Associated Press/April 9, 2004

Big Spring -- Former Ku Klux Klan leader David Duke left a federal prison in Big Spring Thursday and headed to an undisclosed halfway house in Louisiana.

"Mr. David Duke was released today, and that's all I can really say," said John Ybarra, prison spokesman.

Duke spokesman Roy Armstrong said in a story in today's Midland Reporter-Telegram that the former Louisiana state representative left Big Spring on a Greyhound bus.

Armstrong said Duke is scheduled to spend a month in the halfway house.

Duke turned himself in at Big Spring in April 2003.

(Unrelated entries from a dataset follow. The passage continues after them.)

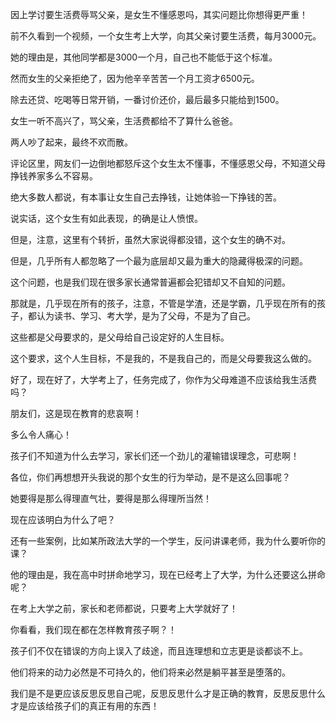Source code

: 因上学讨要生活费辱骂父亲，是女生不懂感恩吗，其实问题比你想得更严重！





前不久看到一个视频，一个女生考上大学，向其父亲讨要生活费，每月3000元。

她的理由是，其他同学都是3000一个月，自己也不能低于这个标准。

然而女生的父亲拒绝了，因为他辛辛苦苦一个月工资才6500元。

除去还贷、吃喝等日常开销，一番讨价还价，最后最多只能给到1500。

女生一听不高兴了，骂父亲，生活费都给不了算什么爸爸。

两人吵了起来，最终不欢而散。



评论区里，网友们一边倒地都怒斥这个女生太不懂事，不懂感恩父母，不知道父母挣钱养家多么不容易。

绝大多数人都说，有本事让女生自己去挣钱，让她体验一下挣钱的苦。

说实话，这个女生有如此表现，的确是让人愤恨。



但是，注意，这里有个转折，虽然大家说得都没错，这个女生的确不对。

但是，几乎所有人都忽略了一个最为底层却又最为重大的隐藏得极深的问题。

这个问题，也是我们现在很多家长通常普遍都会犯错却又不自知的问题。

那就是，几乎现在所有的孩子，注意，不管是学渣，还是学霸，几乎现在所有的孩子，都认为读书、学习、考大学，是为了父母，不是为了自己。

这些都是父母要求的，是父母给自己设定好的人生目标。

这个要求，这个人生目标，不是我的，不是我自己的，而是父母要我这么做的。



好了，现在好了，大学考上了，任务完成了，你作为父母难道不应该给我生活费吗？

朋友们，这是现在教育的悲哀啊！

多么令人痛心！



孩子们不知道为什么去学习，家长们还一个劲儿的灌输错误理念，可悲啊！

各位，你们再想想开头我说的那个女生的行为举动，是不是这么回事呢？

她要得是那么得理直气壮，要得是那么得理所当然！

现在应该明白为什么了吧？





还有一些案例，比如某所政法大学的一个学生，反问讲课老师，我为什么要听你的课？

他的理由是，我在高中时拼命地学习，现在已经考上了大学，为什么还要这么拼命呢？

在考上大学之前，家长和老师都说，只要考上大学就好了！

你看看，我们现在都在怎样教育孩子啊？！

孩子们不仅在错误的方向上误入了歧途，而且连理想和立志更是谈都谈不上。

他们将来的动力必然是不可持久的，他们将来必然是躺平甚至是堕落的。

我们是不是更应该反思反思自己呢，反思反思什么才是正确的教育，反思反思什么才是应该给孩子们的真正有用的东西！







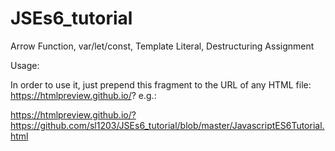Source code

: # JSEs6_tutorial
Arrow Function, var/let/const, Template Literal, Destructuring Assignment

Usage: 

In order to use it, just prepend this fragment to the URL of any HTML file: https://htmlpreview.github.io/? e.g.:

https://htmlpreview.github.io/?https://github.com/sl1203/JSEs6_tutorial/blob/master/JavascriptES6Tutorial.html
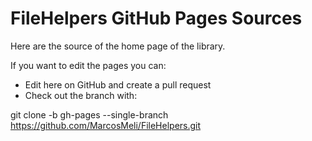 # FileHelpers GitHub Pages Sources

Here are the source of the home page of the library.

If you want to edit the pages you can:

 * Edit here on GitHub and create a pull request
 * Check out the branch with: 
 
 git clone -b gh-pages --single-branch https://github.com/MarcosMeli/FileHelpers.git
 
 
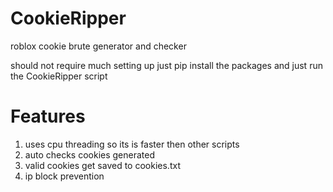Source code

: # CookieRipper
 roblox cookie brute generator and checker

 should not require much setting up just pip install the packages and just run the CookieRipper script

# Features

1. uses cpu threading so its is faster then other scripts 
2. auto checks cookies generated
3. valid cookies get saved to cookies.txt
4. ip block prevention 
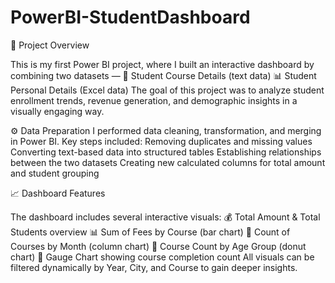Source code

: # PowerBI-StudentDashboard

📘 Project Overview

This is my first Power BI project, where I built an interactive dashboard by combining two datasets —
🧾 Student Course Details (text data)
📊 Student Personal Details (Excel data)
The goal of this project was to analyze student enrollment trends, revenue generation, and demographic insights in a visually engaging way.

⚙️ Data Preparation
I performed data cleaning, transformation, and merging in Power BI.
Key steps included:
Removing duplicates and missing values
Converting text-based data into structured tables
Establishing relationships between the two datasets
Creating new calculated columns for total amount and student grouping

📈 Dashboard Features

The dashboard includes several interactive visuals:
💰 Total Amount & Total Students overview
📊 Sum of Fees by Course (bar chart)
📅 Count of Courses by Month (column chart)
👥 Course Count by Age Group (donut chart)
🎯 Gauge Chart showing course completion count
All visuals can be filtered dynamically by Year, City, and Course to gain deeper insights.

Duke was sentenced to 15 months in prison and fined $10,000 for bilking his supporters and cheating on his taxes. After completing his sentence, Duke was scheduled to have two years of supervised release.

In a plea bargain finalized in December 2002, Duke pleaded guilty to falsely reporting a gross income of $18,831 in 1998, rather than the actual $65,034, and to bilking supporters.

The mail fraud charge stemmed from what prosecutors described as a six-year scheme between 1993 and 1999 to swindle thousands of followers out of hundreds of thousands of dollars through a direct mail campaign.

After his sentencing, Duke denied swindling his supporters.

Prosecutors said Duke told supporters that he was in danger of losing his home and savings, but said he sold his home for a profit, held numerous investment accounts and gambled away much of his take at casinos in Mississippi, Las Vegas and the Bahamas.

Duke left the Klan in 1980 but continued to make enemies with his anti-Jewish, anti-black speeches and writings. In the past several years, he traveled and made speeches in Europe and the Middle East talking about "white survival."

Duke spent one term in the Louisiana House in the late 1980s. After that, he lost elections for the U.S. Senate in 1990 and governor in 1991. He ran third in the primary for a U.S. House seat from suburban New Orleans in 1999.

When he gets out of prison, Duke is prohibited by law from seeking office in Louisiana for 15 years because of his felony conviction.